Q: My question pertains to potential breach of fiduciary responsibility by my financial advisor, Merrill Lynch.
I have been a client of Merrill Lynch (ML) for more than 20 years. Not until 3 months ago did any of my advisors at ML ever mention that I should be purchasing US Govt issued iBonds, as part of my portfolio, which in almost every year of my ML relationship have paid a substantially higher return than that generated by ML. In essence, because ML makes no commission from the upfront sale of iBonds, nor any ongoing management fees, as these iBonds are held within a US Treasury account, outside of ML. Per my calculations, I can substantiate a more than $8M impact on my net worth as a result of ML's silence on this far safer and higher return investment over the term of my ML relationship. Per my ML advisor, ML claims this is not a breach of their fiduciary responsibility as its not a security they can sell. After more than 20 years with ML, they are now also requiring that I move my accounts to another firm. Is there a basis for a claim of breach of fiduciary responsibility?
California law finds that stockbrokers and financial advisors are per se fiduciaries to their clients. Thus, the fiduciary has to act in your best interest first. There are a number of other duties that arise when a stockbroker is a fiduciary, such as keeping their clients abreast on changes in the market. That may include moving into a defensive posture when the market shows signs of decline.
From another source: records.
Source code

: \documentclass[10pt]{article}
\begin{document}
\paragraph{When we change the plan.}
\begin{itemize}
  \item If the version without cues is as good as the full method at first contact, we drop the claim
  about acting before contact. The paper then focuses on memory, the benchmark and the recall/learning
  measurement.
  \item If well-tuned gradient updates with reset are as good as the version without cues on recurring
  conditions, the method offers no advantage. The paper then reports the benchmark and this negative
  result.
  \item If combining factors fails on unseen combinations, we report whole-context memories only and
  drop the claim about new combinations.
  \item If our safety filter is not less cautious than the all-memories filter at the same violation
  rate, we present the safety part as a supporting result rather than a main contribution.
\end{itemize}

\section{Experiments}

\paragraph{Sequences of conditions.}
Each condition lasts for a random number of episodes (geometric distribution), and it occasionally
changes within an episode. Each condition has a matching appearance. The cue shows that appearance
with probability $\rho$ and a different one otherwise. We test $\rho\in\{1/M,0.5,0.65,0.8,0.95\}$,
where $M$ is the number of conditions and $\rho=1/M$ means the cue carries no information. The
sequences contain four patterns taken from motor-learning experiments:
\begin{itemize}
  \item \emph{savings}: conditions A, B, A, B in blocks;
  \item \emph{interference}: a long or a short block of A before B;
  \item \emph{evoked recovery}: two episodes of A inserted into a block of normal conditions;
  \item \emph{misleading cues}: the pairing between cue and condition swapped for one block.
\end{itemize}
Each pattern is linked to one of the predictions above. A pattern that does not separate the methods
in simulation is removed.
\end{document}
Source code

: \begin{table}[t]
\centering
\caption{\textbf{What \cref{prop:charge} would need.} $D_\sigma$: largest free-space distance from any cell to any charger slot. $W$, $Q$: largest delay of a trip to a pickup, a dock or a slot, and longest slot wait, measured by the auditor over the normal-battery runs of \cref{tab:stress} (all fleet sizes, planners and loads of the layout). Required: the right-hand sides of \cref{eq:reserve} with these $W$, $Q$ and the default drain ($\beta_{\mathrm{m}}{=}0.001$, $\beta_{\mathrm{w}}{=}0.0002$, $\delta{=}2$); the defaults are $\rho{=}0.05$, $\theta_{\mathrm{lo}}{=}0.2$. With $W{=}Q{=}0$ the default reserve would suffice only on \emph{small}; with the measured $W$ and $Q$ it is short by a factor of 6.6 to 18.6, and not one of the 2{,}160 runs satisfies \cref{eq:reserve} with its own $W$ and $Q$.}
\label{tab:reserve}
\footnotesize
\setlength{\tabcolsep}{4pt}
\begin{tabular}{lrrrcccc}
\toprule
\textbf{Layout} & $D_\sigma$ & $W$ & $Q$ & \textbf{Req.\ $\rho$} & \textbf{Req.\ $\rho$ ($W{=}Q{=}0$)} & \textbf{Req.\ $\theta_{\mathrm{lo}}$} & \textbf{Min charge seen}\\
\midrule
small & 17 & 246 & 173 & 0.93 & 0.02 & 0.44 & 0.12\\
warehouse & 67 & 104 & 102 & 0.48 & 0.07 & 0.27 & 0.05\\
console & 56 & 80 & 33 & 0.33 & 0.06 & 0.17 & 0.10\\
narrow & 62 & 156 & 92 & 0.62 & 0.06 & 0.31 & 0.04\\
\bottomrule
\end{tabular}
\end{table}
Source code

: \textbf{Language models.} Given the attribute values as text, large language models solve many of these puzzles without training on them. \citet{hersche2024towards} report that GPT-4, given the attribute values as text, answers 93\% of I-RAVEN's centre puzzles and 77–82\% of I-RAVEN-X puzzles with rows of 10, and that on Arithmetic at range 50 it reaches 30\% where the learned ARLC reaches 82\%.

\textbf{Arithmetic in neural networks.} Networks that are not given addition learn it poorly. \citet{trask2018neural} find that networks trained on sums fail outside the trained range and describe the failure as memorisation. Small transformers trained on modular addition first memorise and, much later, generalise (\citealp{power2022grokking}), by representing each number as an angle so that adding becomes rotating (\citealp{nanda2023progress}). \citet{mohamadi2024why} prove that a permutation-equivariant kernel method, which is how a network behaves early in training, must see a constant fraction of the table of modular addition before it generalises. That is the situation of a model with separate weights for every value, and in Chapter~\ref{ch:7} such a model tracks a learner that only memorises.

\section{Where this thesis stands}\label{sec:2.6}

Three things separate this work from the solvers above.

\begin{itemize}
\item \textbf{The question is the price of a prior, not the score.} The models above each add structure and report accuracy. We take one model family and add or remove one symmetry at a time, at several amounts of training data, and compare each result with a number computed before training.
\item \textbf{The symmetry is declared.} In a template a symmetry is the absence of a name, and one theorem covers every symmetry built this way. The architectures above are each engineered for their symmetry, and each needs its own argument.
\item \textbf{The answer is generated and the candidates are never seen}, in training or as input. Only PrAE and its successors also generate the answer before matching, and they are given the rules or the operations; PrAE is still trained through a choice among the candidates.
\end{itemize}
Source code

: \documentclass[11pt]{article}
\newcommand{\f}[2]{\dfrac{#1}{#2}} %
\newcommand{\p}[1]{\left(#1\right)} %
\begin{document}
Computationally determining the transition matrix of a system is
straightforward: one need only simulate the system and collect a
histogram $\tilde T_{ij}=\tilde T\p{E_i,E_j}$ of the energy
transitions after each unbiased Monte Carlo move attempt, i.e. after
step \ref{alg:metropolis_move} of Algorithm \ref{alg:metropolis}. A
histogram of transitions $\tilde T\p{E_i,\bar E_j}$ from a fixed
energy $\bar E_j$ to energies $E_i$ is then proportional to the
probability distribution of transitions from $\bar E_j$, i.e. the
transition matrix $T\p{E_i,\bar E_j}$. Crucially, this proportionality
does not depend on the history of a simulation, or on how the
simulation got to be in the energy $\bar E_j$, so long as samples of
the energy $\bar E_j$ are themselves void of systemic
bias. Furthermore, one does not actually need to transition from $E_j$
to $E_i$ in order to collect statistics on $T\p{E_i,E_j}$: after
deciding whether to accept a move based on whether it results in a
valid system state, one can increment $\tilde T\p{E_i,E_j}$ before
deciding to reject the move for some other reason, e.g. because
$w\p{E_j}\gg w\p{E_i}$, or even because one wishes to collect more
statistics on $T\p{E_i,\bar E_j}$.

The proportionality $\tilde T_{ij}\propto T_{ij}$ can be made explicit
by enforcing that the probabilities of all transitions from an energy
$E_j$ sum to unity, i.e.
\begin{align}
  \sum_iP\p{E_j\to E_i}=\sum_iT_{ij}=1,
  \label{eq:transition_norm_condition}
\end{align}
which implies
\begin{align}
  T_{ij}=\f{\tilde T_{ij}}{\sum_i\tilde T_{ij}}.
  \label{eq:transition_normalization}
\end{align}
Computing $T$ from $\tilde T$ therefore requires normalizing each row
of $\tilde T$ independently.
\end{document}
It is difficult to tell you whether you have a potential claim against Merrill Lynch without analyzing your account statements and comparing that to your investment objectives, risk tolerance, and other factors. I suggest that you find an attorney who specializes in suing brokerage firms like Merrill. To find such attorneys, you can visit www.piaba.org, which is an organization of attorneys dedicated to the rights of investors.
I'd also be happy to answer further questions. Good luck!
The advice Mr. Neuman gave is good advice. If I may add a couple of thoughts. 1. Merrill does sell iBonds. They're a low commissioned product so they may not recommend them much. 2. I doubt your damages are as high as you think as you cannot buy more than $10,000 in iBonds a year. 3. The fact that they asked you to move your account may mean that some of their advice wasn't the best.
As Mr. Neuman said, the only way to get a better idea is to have someone look at your statements.